Are you living with him? The peak time for DV is when you have reported them / are trying to leave. I understand you now don't want to split, but you're going to be at risk again once her finds out you made the report. SS will most likely be in touch too, as someone else said, because they're automatically notified as you have a child. They will want to know what you're doing to keep your child safe.

FortyElephants · 31/03/2025 12:52

kittykat5839 · 31/03/2025 12:48

@FortyElephantshey thank you for being nice about this.

I made the report to log his behaviour for safeguarding measures.
I nearly wanted them to just know that something had happened.

however after the report I got an email saying that “they will be inviting him for an interview” however it’s very likely that he will deny everything and I made very clear at the time that I didn’t want to take anything further just to make a simple report and to have it logged somewhere

I didn’t tell him I was making the report and now we are on the best terms we have ever been and I feel like this will cause more damage to our relationship than anything he could potentially never speak to me again

I see.
the problem is there is no way to simply log something. If it's just your word that it happened then it's not actually evidence of anything. The police can't take people's word for it that something happened, they have to investigate it. Otherwise it's recorded as a NFA which doesn't really help much if they or children's services are trying to build a case in future. To be fair, children's services would consider this as part of a bigger picture even if it was NFA but the police really can't.

FortyElephants · 31/03/2025 12:52

kittykat5839 · 31/03/2025 12:51

I’m just going to tell police that I lied even though I didn’t just to get this over with .. I’ll take whatever consequences but I just regret speaking to the police

Don't do that / they could arrest you.

pimplebum · 31/03/2025 12:53

Why are you so concerned about keeping things sweet ? He wasn’t concerned when he got violent with you ?

if he never speaks to you again , so what ? His loss - surely ? Do you still love him? Hoping for a reconciliation?

taylorsdoingapart · 31/03/2025 12:54

kittykat5839 · 31/03/2025 12:51

I’m just going to tell police that I lied even though I didn’t just to get this over with .. I’ll take whatever consequences but I just regret speaking to the police

You know he will just assault you again, right? He's done it once, you know he's capable of it. Don't put your child in that position.

FortyElephants · 31/03/2025 12:54

pimplebum · 31/03/2025 12:53

Why are you so concerned about keeping things sweet ? He wasn’t concerned when he got violent with you ?

if he never speaks to you again , so what ? His loss - surely ? Do you still love him? Hoping for a reconciliation?

She's trying to navigate co parenting safely. This is really hard with an abusive man.

kittykat5839 · 31/03/2025 12:55

@FortyElephants I feel like I have no other way out instead of making me feel safe and taken care of it’s like they’ve told me that I can drop it and then going ahead with it anyways. I just don’t know wheat to do ??

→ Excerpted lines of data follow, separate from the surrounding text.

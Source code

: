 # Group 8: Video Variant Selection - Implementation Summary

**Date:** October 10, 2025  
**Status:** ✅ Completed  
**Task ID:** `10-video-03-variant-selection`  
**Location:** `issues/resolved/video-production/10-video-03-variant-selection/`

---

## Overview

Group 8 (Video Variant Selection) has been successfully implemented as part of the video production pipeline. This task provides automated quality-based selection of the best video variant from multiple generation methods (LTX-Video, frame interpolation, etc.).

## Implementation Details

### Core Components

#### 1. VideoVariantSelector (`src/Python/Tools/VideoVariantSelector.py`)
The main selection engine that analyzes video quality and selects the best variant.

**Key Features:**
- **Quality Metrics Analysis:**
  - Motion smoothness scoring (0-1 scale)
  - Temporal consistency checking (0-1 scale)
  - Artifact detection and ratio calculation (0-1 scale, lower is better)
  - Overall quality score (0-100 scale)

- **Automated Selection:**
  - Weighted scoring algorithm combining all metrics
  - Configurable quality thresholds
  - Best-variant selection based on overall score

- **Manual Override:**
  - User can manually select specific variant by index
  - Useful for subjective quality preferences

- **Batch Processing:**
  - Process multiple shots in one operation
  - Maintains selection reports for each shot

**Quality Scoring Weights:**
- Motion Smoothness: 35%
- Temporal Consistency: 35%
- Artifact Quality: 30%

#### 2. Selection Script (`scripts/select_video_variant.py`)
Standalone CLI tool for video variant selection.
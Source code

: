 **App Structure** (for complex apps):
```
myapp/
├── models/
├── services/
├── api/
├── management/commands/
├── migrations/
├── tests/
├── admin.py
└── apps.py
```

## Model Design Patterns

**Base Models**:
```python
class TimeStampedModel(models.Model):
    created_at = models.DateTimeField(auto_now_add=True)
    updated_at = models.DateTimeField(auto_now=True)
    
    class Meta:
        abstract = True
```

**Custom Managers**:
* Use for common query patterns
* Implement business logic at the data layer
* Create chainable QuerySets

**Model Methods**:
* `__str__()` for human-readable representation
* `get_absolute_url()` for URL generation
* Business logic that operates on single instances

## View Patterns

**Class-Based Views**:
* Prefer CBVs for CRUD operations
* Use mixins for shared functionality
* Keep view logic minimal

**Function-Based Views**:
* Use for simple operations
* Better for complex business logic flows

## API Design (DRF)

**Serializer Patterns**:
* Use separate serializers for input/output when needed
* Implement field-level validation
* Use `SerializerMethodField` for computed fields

@pimplebumyes I was hoping to make things right with him but this is just going ruin everything

OP posts:
pimplebum · 31/03/2025 12:56

Do not tell the police you lied , you could end up with a criminal record

he’s really got a hold on you , hasn’t he ? Are you seeking real life advice ? I think you need support

DenholmElliot11 · 31/03/2025 12:56

You're in trouble with SS for not keeping him away from the kids after they told you too aren't you OP?

Now you're worried the kids are gonna be taken away.

If you say you lied, you'll be prosecuted.

Are you gonna tell us what he did?

taylorsdoingapart · 31/03/2025 12:56

If she was concerned with safety (for her AND her child) then they would split and she should be doing all she can to keep her child safe. Pretending it hasn't happened isn't keeping anyone safe.